**What you need to do:** Entries follow. Return each line that contains the word "Ortsvorsteher".

**Entries shown:**

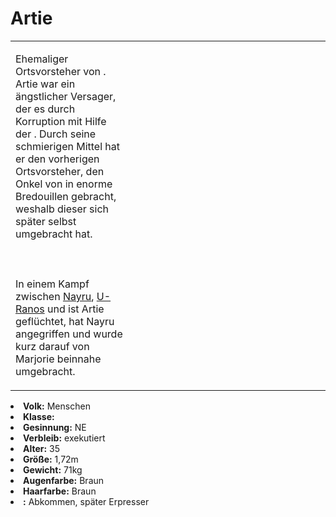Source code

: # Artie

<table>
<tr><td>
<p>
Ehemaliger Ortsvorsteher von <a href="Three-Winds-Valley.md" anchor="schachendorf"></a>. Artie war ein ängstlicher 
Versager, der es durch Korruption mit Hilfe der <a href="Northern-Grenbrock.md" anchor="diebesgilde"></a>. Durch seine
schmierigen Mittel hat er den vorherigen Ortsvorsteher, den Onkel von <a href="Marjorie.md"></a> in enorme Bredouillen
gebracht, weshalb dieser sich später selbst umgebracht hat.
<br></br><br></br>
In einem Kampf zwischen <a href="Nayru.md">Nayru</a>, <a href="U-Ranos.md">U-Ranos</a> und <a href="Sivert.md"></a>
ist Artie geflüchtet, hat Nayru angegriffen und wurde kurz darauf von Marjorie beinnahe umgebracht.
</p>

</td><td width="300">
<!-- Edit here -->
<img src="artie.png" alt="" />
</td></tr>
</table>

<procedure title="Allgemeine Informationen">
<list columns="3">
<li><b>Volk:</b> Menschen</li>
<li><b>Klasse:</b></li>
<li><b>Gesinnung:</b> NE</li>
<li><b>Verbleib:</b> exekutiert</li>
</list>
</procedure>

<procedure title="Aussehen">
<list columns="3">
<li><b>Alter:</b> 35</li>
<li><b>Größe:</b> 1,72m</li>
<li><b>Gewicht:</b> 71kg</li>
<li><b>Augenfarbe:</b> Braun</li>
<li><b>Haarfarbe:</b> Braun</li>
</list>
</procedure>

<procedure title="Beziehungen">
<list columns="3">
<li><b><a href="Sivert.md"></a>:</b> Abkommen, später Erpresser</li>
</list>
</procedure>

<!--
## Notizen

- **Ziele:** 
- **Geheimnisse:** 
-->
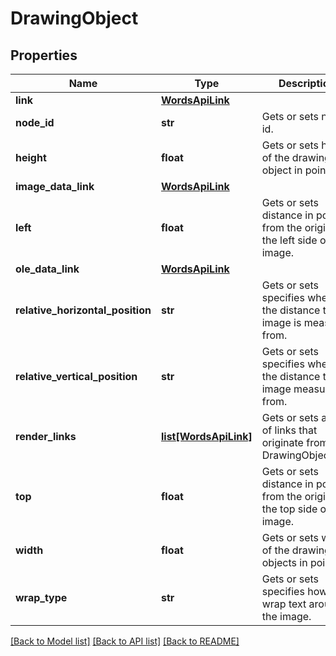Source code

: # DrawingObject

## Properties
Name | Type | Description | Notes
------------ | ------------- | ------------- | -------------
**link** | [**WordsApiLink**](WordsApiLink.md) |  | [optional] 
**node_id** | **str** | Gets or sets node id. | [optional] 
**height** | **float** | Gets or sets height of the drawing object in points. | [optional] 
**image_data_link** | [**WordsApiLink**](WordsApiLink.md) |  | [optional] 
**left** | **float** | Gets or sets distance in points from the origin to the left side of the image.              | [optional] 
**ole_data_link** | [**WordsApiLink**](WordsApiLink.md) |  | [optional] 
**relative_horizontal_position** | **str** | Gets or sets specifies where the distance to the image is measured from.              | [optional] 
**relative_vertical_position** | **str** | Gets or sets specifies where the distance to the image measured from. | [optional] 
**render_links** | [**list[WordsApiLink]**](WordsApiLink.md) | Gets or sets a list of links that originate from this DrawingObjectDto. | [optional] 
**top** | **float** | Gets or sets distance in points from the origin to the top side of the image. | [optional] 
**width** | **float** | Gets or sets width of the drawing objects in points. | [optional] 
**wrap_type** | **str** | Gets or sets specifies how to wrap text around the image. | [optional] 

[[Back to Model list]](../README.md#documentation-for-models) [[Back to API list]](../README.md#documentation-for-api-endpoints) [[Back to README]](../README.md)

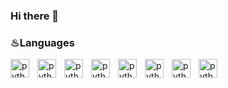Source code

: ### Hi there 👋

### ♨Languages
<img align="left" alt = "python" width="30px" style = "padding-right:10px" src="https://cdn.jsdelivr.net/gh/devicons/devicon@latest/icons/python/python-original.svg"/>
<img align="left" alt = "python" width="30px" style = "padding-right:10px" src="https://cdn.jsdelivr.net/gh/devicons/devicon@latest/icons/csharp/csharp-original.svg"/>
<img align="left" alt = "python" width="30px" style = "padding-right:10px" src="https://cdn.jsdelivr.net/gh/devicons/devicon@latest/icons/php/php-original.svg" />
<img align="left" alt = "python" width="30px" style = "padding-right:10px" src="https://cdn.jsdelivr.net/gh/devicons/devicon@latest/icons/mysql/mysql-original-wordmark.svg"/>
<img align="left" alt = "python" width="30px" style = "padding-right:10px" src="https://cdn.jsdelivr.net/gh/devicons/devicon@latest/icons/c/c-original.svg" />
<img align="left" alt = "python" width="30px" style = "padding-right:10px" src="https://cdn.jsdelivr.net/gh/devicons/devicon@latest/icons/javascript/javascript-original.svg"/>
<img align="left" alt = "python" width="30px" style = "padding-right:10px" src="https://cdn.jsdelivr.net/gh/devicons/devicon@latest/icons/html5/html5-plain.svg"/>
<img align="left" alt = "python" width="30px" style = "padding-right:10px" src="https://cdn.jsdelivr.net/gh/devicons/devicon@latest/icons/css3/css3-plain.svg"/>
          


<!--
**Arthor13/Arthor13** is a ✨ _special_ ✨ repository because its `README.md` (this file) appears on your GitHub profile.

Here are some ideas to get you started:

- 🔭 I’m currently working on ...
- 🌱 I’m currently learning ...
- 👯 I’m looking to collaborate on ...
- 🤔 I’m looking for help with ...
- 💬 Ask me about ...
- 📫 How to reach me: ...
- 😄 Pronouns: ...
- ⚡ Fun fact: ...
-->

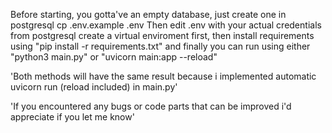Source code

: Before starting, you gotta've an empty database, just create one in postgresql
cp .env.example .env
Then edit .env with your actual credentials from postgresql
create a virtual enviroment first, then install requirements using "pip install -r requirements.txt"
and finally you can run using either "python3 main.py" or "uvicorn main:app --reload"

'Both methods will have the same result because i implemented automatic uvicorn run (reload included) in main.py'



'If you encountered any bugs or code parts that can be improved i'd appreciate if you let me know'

**Task response:**
Ehemaliger Ortsvorsteher von <a href="Three-Winds-Valley.md" anchor="schachendorf"></a>. Artie war ein ängstlicher 
schmierigen Mittel hat er den vorherigen Ortsvorsteher, den Onkel von <a href="Marjorie.md"></a> in enorme Bredouillen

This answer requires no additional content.